Solid Waste Disposal in Ghana

Author: Anthony Mensah and Eugene Larbi,  November 2005

Quality Assurance:  Andrew Cotton


This fact sheet seeks to assess the solid waste disposal (SWD) situation in Ghana and to identify prospects for improvement focusing on remediation of dumpsites and sanitary landfills. The  key problems with solid waste disposal in Ghana principally relate to: 

  • Problems with indiscriminate dumping;

  • Increasing difficulties with acquiring suitable disposal sites;

  • Difficulties with conveyance of solid waste by road due to worsening traffic problems and the lack of alternative transport options; and

  • The weak demand for composting as an option for waste treatment and disposal. 

Generally the poor state of waste management is clearly not only an engineering problem. Rapid urbanization, poor financing capacity of local authorities, low technical capacity for planning and management of solid waste, weak enforcement of environmental regulations - which allow local authorities to flout environmental regulations without any sanctions - have all contributed to compound the problem. The Ghanaian experience shows that within the existing socio-economic context, manual systems are appropriate. The challenge therefore is to develop and promote disposal systems that require a minimum level of mechanical equipment. 

The Magnitude of the Problem

The disposal of solid waste has always been an intractable problem throughout Ghana.  Landfills in Ghana are primarily open dumps without leachate or gas recovery systems. Several are located in ecological or hydrologically sensitive areas. They are generally operated below the recommended standards of sanitary practice. Municipal budgetary allocations for operation and maintenance are  inadequate. The result is substandard and unsafe facilities which pose public health risks and aesthetic burdens to the citizens they are meant to serve.  It is estimated that throughout the country only about 10% of solid wastes generated are properly disposed of.

In the last few years problems with solid waste disposal have assumed increased prominence as a political issue especially in  urban areas.  The dismissal of a mayor of the capital city (Accra) in 2002, was largely attributed to his inability to deal with the problems of waste management.
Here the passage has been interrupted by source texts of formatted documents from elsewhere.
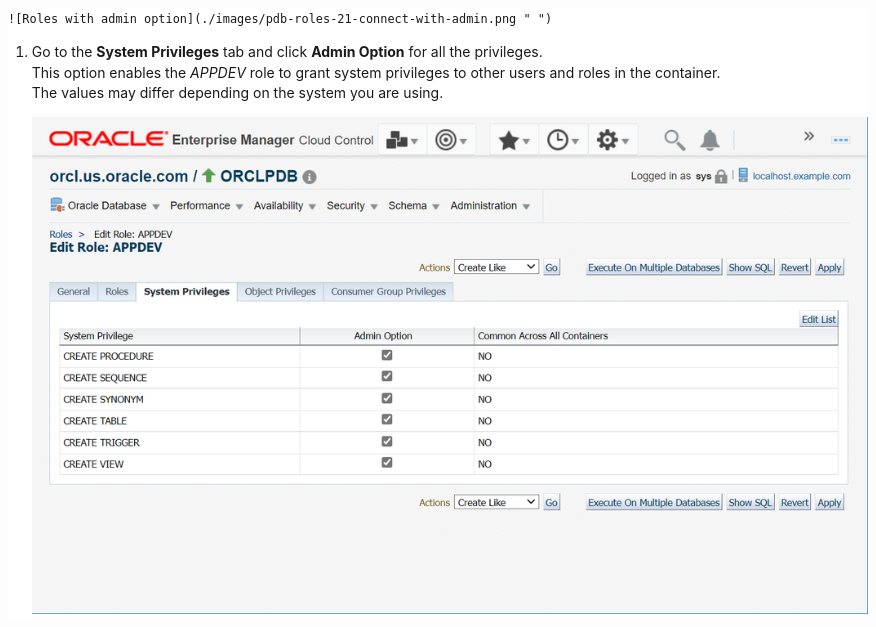     ![Roles with admin option](./images/pdb-roles-21-connect-with-admin.png " ")  

1.  Go to the **System Privileges** tab and click **Admin Option** for all the privileges.   
    This option enables the *APPDEV* role to grant system privileges to other users and roles in the container.   
    The values may differ depending on the system you are using.  

    ![System privileges with admin option](./images/pdb-roles-22-sys-priv-with-admin.png " ")  
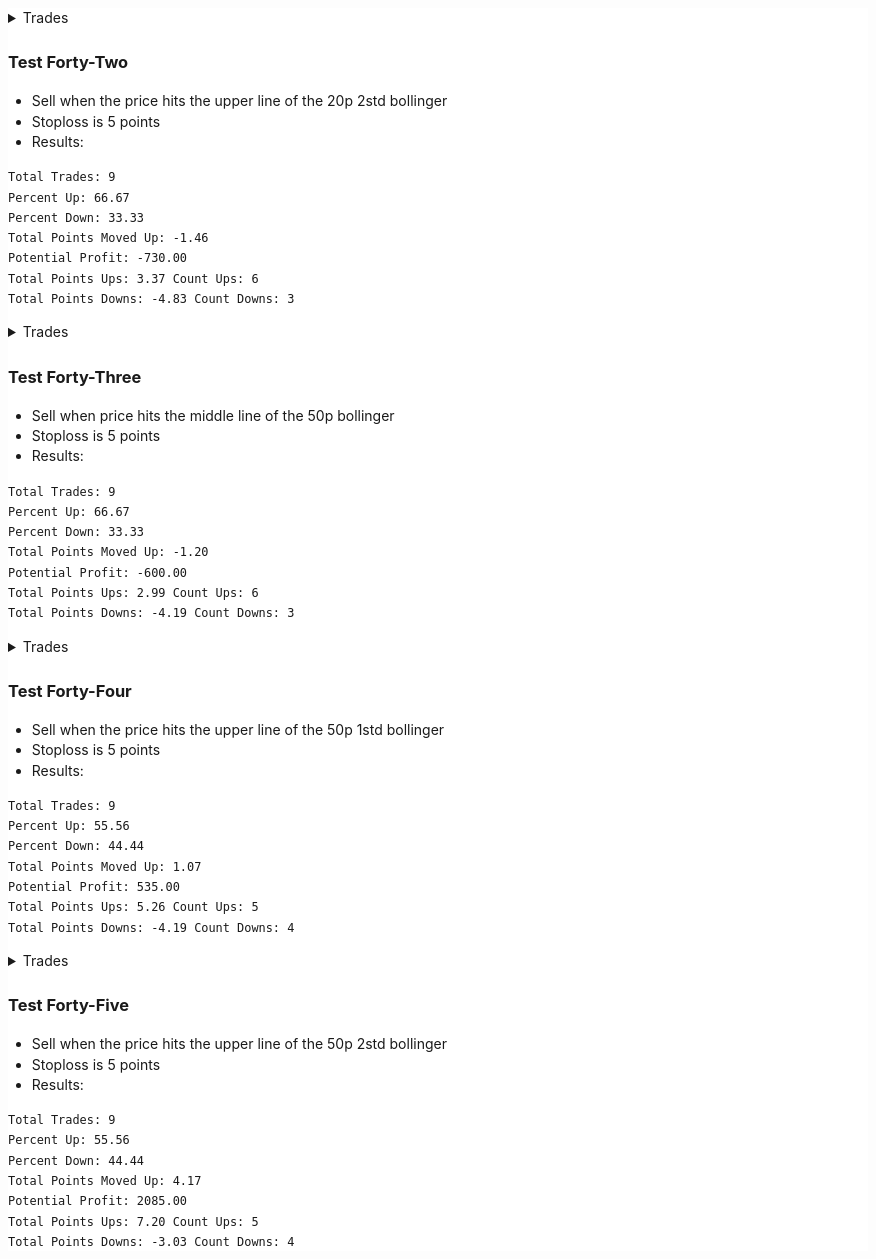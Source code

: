 
<details><summary>Trades</summary></details>

### Test Forty-Two
* Sell when the price hits the upper line of the 20p 2std bollinger
* Stoploss is 5 points
* Results:
```
Total Trades: 9
Percent Up: 66.67
Percent Down: 33.33
Total Points Moved Up: -1.46
Potential Profit: -730.00
Total Points Ups: 3.37 Count Ups: 6
Total Points Downs: -4.83 Count Downs: 3
```

<details><summary>Trades</summary></details>

### Test Forty-Three
* Sell when price hits the middle line of the 50p bollinger
* Stoploss is 5 points
* Results:
```
Total Trades: 9
Percent Up: 66.67
Percent Down: 33.33
Total Points Moved Up: -1.20
Potential Profit: -600.00
Total Points Ups: 2.99 Count Ups: 6
Total Points Downs: -4.19 Count Downs: 3
```

<details><summary>Trades</summary></details>

### Test Forty-Four
* Sell when the price hits the upper line of the 50p 1std bollinger
* Stoploss is 5 points
* Results:
```
Total Trades: 9
Percent Up: 55.56
Percent Down: 44.44
Total Points Moved Up: 1.07
Potential Profit: 535.00
Total Points Ups: 5.26 Count Ups: 5
Total Points Downs: -4.19 Count Downs: 4
```

<details><summary>Trades</summary></details>

### Test Forty-Five
* Sell when the price hits the upper line of the 50p 2std bollinger
* Stoploss is 5 points
* Results:
```
Total Trades: 9
Percent Up: 55.56
Percent Down: 44.44
Total Points Moved Up: 4.17
Potential Profit: 2085.00
Total Points Ups: 7.20 Count Ups: 5
Total Points Downs: -3.03 Count Downs: 4
```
Based on an estimated population of 18 million and an average daily waste generation per capita of 0.45 kg, Ghana generates annually about 3.0 million tons of solid waste. Accra, the capital, and Kumasi, the second city, with a combined population of about 4 million and a floating population of about 2.5 million generate over 3,000 tons of solid waste daily. Almost all the collected quantities of wastes in Ghana depend on the “waste sink” function of the environment for assimilation.

Overview of Current Situation

In recent years several large foreign loans have been secured to help tackle the problems of environmental sanitation. Ghana’s first sanitary landfill facilities were recently commissioned in the 4 largest towns in the country – Accra, Kumasi, Sekondi-Takoradi and Tamale - between 2003 and 2004. In smaller towns and rural areas the issue of solid waste disposal has never really been a priority issue. Few districts are known to invest in the development of solid waste disposal sites.

Generally conditions of waste disposal in Ghana are similar to those in many developing countries within the tropical climates. The overwhelming majority of landfills in Ghana are open dumps even though these are strongly discouraged in the national sanitation policy. The problems associated with open dumping are briefly described  below.  The most feasible options for SWD  are: 

  • Controlled dumping,

  • Sanitary land filling,

  • Composting, and

  • Incineration

Complex systems for waste disposal that  are coupled with energy recovery such as gasification and pyrolysis are not considered to be financially and technically sustainable in Ghana and arel thus not considered. 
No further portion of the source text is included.